=== About this task ===
Identify and pull out each line of the entries in which "import" occurs.
====================
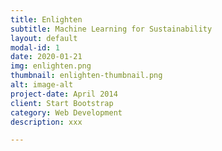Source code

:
 ```yaml
---
title: Enlighten
subtitle: Machine Learning for Sustainability
layout: default
modal-id: 1
date: 2020-01-21
img: enlighten.png
thumbnail: enlighten-thumbnail.png
alt: image-alt
project-date: April 2014
client: Start Bootstrap
category: Web Development
description: xxx

---
```


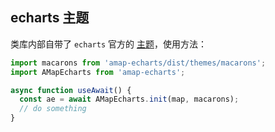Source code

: ## echarts 主题

类库内部自带了 `echarts` 官方的 [主题](https://echarts.baidu.com/download-theme.html)，使用方法：

```js
import macarons from 'amap-echarts/dist/themes/macarons';
import AMapEcharts from 'amap-echarts';

async function useAwait() {
  const ae = await AMapEcharts.init(map, macarons);
  // do something
}
```
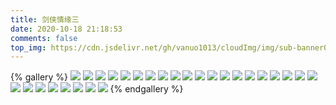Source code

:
 ```yaml
---
title: 剑侠情缘三
date: 2020-10-18 21:18:53
comments: false
top_img: https://cdn.jsdelivr.net/gh/vanuo1013/cloudImg/img/sub-banner01.jpg
---
```


{% gallery %}
![](https://cdn.jsdelivr.net/gh/vanuo1013/cloudImg/img/game/JX3_2017-01-19_23-08-12-000.jpg)
![](https://cdn.jsdelivr.net/gh/vanuo1013/cloudImg/img/game/JX3_2017-01-19_22-45-33-000.jpg)
![](https://cdn.jsdelivr.net/gh/vanuo1013/cloudImg/img/game/JX3_2017-01-19_22-30-51-000.jpg)
![](https://cdn.jsdelivr.net/gh/vanuo1013/cloudImg/img/game/JX3_25.jpg)
![](https://cdn.jsdelivr.net/gh/vanuo1013/cloudImg/img/game/JX3_24.jpg)
![](https://cdn.jsdelivr.net/gh/vanuo1013/cloudImg/img/game/JX3_23.jpg)
![](https://cdn.jsdelivr.net/gh/vanuo1013/cloudImg/img/game/JX3_22.jpg)
![](https://cdn.jsdelivr.net/gh/vanuo1013/cloudImg/img/game/JX3_21.jpg)
![](https://cdn.jsdelivr.net/gh/vanuo1013/cloudImg/img/game/JX3_20.jpg)
![](https://cdn.jsdelivr.net/gh/vanuo1013/cloudImg/img/game/JX3_19.jpg)
![](https://cdn.jsdelivr.net/gh/vanuo1013/cloudImg/img/game/JX3_18.jpg)
![](https://cdn.jsdelivr.net/gh/vanuo1013/cloudImg/img/game/JX3_17.jpg)
![](https://cdn.jsdelivr.net/gh/vanuo1013/cloudImg/img/game/JX3_16.jpg)
![](https://cdn.jsdelivr.net/gh/vanuo1013/cloudImg/img/game/JX3_15.jpg)
![](https://cdn.jsdelivr.net/gh/vanuo1013/cloudImg/img/game/JX3_14.jpg)
![](https://cdn.jsdelivr.net/gh/vanuo1013/cloudImg/img/game/JX3_13.jpg)
![](https://cdn.jsdelivr.net/gh/vanuo1013/cloudImg/img/game/JX3_12.jpg)
![](https://cdn.jsdelivr.net/gh/vanuo1013/cloudImg/img/game/JX3_11.jpg)
![](https://cdn.jsdelivr.net/gh/vanuo1013/cloudImg/img/game/JX3_10.jpg)
![](https://cdn.jsdelivr.net/gh/vanuo1013/cloudImg/img/game/JX3_09.jpg)
![](https://cdn.jsdelivr.net/gh/vanuo1013/cloudImg/img/game/JX3_08.jpg)
![](https://cdn.jsdelivr.net/gh/vanuo1013/cloudImg/img/game/JX3_07.jpg)
![](https://cdn.jsdelivr.net/gh/vanuo1013/cloudImg/img/game/JX3_06.jpg)
![](https://cdn.jsdelivr.net/gh/vanuo1013/cloudImg/img/game/JX3_05.jpg)
![](https://cdn.jsdelivr.net/gh/vanuo1013/cloudImg/img/game/JX3_04.jpg)
![](https://cdn.jsdelivr.net/gh/vanuo1013/cloudImg/img/game/JX3_03.jpg)
![](https://cdn.jsdelivr.net/gh/vanuo1013/cloudImg/img/game/JX3_02.jpg)
![](https://cdn.jsdelivr.net/gh/vanuo1013/cloudImg/img/game/JX3_01.jpg)
{% endgallery %}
====================
=== Written answer ===
import macarons from 'amap-echarts/dist/themes/macarons';
import AMapEcharts from 'amap-echarts';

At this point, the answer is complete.